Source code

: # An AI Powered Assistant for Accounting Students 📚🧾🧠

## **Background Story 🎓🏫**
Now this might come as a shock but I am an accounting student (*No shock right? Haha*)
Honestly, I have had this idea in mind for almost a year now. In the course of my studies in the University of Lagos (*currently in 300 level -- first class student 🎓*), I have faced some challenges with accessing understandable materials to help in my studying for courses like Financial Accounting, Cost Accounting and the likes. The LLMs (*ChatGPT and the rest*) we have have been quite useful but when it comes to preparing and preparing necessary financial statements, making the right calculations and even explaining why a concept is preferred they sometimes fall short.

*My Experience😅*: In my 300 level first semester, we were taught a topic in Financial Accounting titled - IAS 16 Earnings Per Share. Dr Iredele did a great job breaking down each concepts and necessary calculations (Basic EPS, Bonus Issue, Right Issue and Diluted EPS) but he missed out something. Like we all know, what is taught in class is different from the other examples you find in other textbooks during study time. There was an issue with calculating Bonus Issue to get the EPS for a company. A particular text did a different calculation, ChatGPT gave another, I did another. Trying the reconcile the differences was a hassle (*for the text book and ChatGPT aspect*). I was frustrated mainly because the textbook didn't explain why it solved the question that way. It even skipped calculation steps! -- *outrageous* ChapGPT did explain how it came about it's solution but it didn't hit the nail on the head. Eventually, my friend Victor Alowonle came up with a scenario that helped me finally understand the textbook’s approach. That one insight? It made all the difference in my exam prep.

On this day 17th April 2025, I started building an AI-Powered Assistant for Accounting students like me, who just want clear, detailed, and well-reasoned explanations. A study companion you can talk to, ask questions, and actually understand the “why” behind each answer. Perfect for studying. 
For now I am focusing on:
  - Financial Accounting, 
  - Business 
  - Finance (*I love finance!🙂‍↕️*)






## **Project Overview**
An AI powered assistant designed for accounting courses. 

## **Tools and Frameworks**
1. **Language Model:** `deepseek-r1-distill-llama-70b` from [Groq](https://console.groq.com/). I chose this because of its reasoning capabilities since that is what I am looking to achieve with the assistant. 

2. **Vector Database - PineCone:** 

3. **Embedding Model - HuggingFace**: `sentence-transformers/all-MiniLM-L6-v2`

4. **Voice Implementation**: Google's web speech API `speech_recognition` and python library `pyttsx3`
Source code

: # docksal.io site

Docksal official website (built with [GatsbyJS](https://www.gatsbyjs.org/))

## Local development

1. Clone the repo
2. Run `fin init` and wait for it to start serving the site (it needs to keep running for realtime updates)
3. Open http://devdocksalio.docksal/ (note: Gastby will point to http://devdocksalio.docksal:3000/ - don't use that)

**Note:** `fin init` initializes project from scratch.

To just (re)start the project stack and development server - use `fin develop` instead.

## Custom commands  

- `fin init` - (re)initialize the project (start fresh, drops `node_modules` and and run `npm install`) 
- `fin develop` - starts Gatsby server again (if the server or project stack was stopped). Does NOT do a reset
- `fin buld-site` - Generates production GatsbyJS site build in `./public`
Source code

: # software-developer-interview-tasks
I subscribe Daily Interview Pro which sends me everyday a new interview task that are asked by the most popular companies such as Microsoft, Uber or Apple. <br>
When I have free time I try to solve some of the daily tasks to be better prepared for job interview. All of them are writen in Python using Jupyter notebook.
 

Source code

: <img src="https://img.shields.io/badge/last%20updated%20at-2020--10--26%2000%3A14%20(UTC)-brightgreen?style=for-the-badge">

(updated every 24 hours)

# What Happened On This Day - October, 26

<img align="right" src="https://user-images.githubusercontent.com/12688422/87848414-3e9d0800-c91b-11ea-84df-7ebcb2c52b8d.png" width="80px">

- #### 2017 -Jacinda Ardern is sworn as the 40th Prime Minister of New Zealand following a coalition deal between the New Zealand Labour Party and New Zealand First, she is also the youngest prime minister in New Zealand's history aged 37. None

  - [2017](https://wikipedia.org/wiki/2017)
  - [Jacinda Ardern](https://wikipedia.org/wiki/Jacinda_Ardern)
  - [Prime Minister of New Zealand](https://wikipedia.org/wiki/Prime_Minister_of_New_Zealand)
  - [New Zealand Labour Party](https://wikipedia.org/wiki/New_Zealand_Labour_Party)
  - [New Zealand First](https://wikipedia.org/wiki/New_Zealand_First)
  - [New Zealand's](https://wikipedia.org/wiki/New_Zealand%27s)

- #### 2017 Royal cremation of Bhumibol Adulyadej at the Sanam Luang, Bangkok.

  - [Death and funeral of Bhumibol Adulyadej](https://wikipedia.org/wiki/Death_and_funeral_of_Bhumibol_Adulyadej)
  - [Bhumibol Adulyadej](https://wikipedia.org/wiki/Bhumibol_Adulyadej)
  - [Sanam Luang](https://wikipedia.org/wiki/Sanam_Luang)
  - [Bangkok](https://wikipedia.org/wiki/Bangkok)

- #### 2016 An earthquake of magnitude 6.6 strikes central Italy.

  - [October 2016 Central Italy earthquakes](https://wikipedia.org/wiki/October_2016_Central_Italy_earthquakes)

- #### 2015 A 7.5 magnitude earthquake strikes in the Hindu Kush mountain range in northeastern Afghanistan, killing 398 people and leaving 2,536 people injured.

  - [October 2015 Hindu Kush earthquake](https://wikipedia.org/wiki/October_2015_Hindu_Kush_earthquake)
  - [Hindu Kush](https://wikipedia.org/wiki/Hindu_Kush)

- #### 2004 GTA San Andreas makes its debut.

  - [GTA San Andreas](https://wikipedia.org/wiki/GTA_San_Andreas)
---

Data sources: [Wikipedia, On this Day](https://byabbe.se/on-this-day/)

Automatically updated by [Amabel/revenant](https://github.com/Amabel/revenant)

+++++

# [TASK REQUIREMENTS]
Read through the lines above and collect those that contain the string "Minister".

# [YOUR SOLUTION]
- #### 2017 -Jacinda Ardern is sworn as the 40th Prime Minister of New Zealand following a coalition deal between the New Zealand Labour Party and New Zealand First, she is also the youngest prime minister in New Zealand's history aged 37. None
  - [Prime Minister of New Zealand](https://wikipedia.org/wiki/Prime_Minister_of_New_Zealand)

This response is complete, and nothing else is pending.